* _Goal of the exercise_:
The lines from the start of the data through the line with "3. dispatch(Action action) 用来触发Store注册的回调接口" are to be returned verbatim; all later lines are to be omitted.

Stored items

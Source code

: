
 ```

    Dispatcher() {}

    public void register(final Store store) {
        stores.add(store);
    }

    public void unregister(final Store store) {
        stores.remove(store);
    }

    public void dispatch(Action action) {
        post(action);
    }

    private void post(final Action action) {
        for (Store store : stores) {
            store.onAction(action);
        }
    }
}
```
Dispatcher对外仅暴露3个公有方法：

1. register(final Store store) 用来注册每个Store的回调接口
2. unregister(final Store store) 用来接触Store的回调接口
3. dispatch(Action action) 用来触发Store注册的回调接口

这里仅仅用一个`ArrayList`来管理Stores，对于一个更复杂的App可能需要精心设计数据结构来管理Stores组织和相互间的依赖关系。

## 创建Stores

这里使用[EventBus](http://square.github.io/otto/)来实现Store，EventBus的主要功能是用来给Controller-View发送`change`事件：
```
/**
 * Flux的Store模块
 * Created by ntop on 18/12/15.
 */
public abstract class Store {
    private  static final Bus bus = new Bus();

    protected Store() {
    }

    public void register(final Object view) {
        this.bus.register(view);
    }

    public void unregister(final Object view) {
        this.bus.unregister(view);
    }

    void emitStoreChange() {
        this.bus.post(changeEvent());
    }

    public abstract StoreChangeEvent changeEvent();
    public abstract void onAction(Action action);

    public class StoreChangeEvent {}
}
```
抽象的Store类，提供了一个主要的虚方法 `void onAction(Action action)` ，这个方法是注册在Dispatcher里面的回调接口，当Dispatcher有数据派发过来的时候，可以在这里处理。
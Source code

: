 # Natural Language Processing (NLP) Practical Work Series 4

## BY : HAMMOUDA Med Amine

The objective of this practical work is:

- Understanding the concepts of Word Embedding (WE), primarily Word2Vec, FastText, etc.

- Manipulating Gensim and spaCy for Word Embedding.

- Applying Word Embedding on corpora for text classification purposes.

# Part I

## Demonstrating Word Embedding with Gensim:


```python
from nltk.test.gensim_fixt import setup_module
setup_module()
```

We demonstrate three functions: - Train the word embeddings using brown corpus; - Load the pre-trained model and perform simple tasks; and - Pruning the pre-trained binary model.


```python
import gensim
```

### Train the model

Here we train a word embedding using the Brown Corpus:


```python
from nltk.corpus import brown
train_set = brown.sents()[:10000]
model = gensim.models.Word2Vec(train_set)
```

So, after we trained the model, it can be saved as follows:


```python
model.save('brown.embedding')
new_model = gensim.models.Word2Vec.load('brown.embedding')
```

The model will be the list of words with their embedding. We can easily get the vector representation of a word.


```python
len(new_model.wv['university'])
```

* _Answer below_:
Source code

:
 ```

    Dispatcher() {}

    public void register(final Store store) {
        stores.add(store);
    }

    public void unregister(final Store store) {
        stores.remove(store);
    }

    public void dispatch(Action action) {
        post(action);
    }

    private void post(final Action action) {
        for (Store store : stores) {
            store.onAction(action);
        }
    }
}
```
Dispatcher对外仅暴露3个公有方法：

1. register(final Store store) 用来注册每个Store的回调接口
2. unregister(final Store store) 用来接触Store的回调接口
3. dispatch(Action action) 用来触发Store注册的回调接口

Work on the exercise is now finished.